Frígida
Balzac é meu rival, minha senhora inglesa! 
 Eu quero-a porque odeio as carnações redondas! 
 Mas ele eternizou-lhe a singular beleza 
 E eu turbo-me ao deter seus olhos cor das ondas.
 Admiro-a. A sua longa e plácida estatura 
 Expõe a majestade austera dos invernos. 
 Não cora no seu todo a tímida candura; 
 Dançam a paz dos céus e o assombro dos infernos.
 Eu vejo-a caminhar, fleumática, irritante, 
 Numa das mãos franzindo um lençol de cambraia!... 
 Ninguém me prende assim, fúnebre, extravagante, 
 Quando arregaça e ondula a preguiçosa saia!
 Ouso esperar, talvez, que o seu amor me acoite, 
 Mas nunca a fitarei duma maneira franca; 
 Traz o esplendor do Dia e a palidez da Noite, 
 É, como o Sol, dourada, e, como a Lua, branca!
 Pudesse-me eu prostar, num meditado impulso, 
 Ó gélida mulher bizarramente estranha, 
 E trêmulo depor os lábios no seu pulso, 
 Entre a macia luva e o punho de bretanha!...
 Cintila ao seu rosto a lucidez das jóias.
Ao encarar consigo a fantasia pasma; 
 Pausadamente lembra o silvo das jibóias 
 E a marcha demorada e muda dum fantasma.
 Metálica visão que Charles Baudelaire 
 Sonhou e pressentiu nos seus delírios mornos, 
 Permita que eu lhe adule a distinção que fere, 
 As curvas da magreza e o lustre dos adornos! 
Desliza como um astro, um astro que declina, 
 Tão descansada e firme é que me desvaria, 
 E tem a lentidão duma corveta fina 
 Que nobremente vá num mar de calmaria.
 Não me imagine um doido.
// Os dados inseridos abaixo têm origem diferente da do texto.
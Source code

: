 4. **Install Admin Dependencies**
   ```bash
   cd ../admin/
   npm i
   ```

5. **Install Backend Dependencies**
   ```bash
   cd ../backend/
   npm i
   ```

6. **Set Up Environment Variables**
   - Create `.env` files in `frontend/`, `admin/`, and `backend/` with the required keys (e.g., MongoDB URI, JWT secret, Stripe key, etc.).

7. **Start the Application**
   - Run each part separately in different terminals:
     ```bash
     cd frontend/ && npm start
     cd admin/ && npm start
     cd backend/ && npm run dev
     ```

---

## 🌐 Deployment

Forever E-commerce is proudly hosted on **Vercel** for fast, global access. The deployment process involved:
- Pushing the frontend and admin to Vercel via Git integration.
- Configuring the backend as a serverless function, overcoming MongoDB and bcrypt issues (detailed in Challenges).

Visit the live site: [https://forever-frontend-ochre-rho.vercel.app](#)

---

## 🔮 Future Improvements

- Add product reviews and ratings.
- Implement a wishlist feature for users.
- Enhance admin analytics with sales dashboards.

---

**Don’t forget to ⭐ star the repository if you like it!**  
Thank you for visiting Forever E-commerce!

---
Eu vivo como um monge, 
 No bosque das ficções, ó grande flor do Norte! 
 E, ao persegui-la, penso acompanhar de longe 
 O sossegado espectro angélico da Morte!
 O seu vagar oculta uma elasticidade 
 Que deve dar um gosto amargo e deleitoso, 
 E a sua glacial impassibilidade 
 Exalta o meu desejo e irrita o meu nervoso.
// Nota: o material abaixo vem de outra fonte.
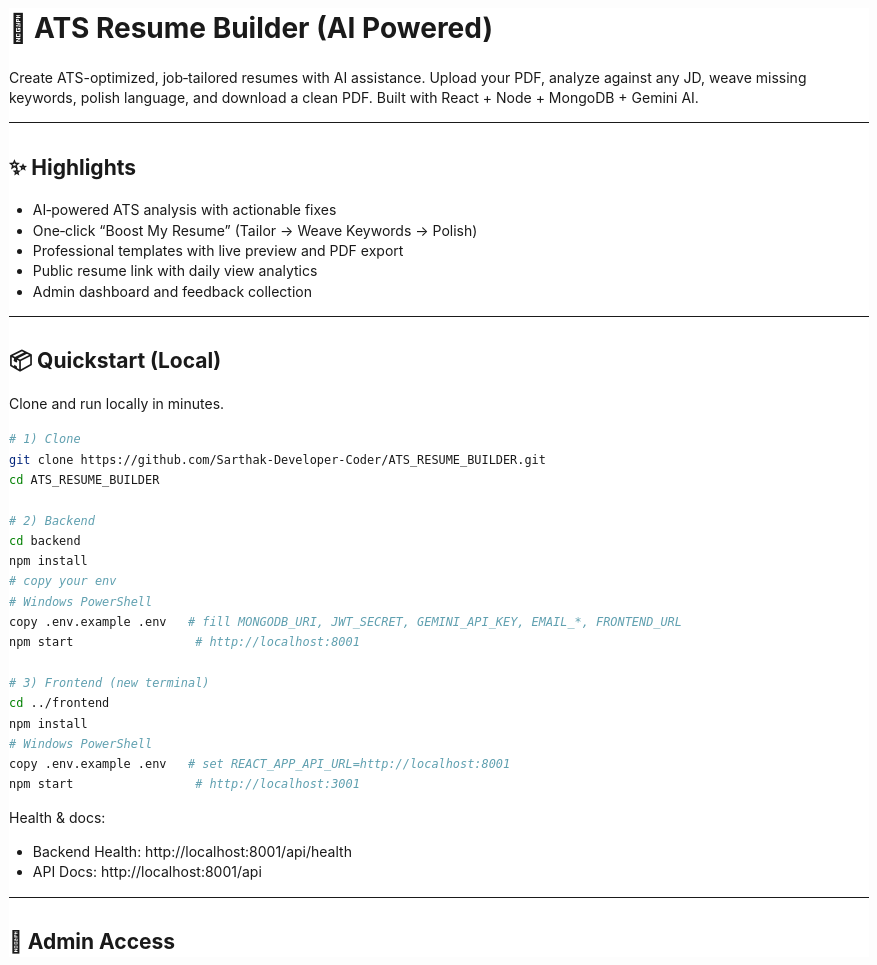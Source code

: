 # 🚀 ATS Resume Builder (AI Powered)

Create ATS-optimized, job‑tailored resumes with AI assistance. Upload your PDF, analyze against any JD, weave missing keywords, polish language, and download a clean PDF. Built with React + Node + MongoDB + Gemini AI.

---

## ✨ Highlights

- AI‑powered ATS analysis with actionable fixes
- One‑click “Boost My Resume” (Tailor → Weave Keywords → Polish)
- Professional templates with live preview and PDF export
- Public resume link with daily view analytics
- Admin dashboard and feedback collection

---

## 📦 Quickstart (Local)

Clone and run locally in minutes.

```bash
# 1) Clone
git clone https://github.com/Sarthak-Developer-Coder/ATS_RESUME_BUILDER.git
cd ATS_RESUME_BUILDER

# 2) Backend
cd backend
npm install
# copy your env
# Windows PowerShell
copy .env.example .env   # fill MONGODB_URI, JWT_SECRET, GEMINI_API_KEY, EMAIL_*, FRONTEND_URL
npm start                 # http://localhost:8001

# 3) Frontend (new terminal)
cd ../frontend
npm install
# Windows PowerShell
copy .env.example .env   # set REACT_APP_API_URL=http://localhost:8001
npm start                 # http://localhost:3001
```

Health & docs:
- Backend Health: http://localhost:8001/api/health
- API Docs: http://localhost:8001/api

---

## 🔐 Admin Access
 Porém, não arderei aos seus contactos frios, 
 E não me enroscará nos serpentinos braços: 
 Receio suportar febrões e calafrios; 
 Adoro no seu corpo os movimentos lassos.
 E se uma vez me abrisse o colo transparente, 
 E me osculasse, enfim, flexível e submissa, 
 Eu julgara ouvir alguém, agudamente, 
 Nas trevas, a cortar pedaços de cortiça! 
"O Livro de Cesário Verde", Cesário Verde 
(Cesário Verde nasceu no dia 25 de Fevereiro de 1855. Morreu em 1886.)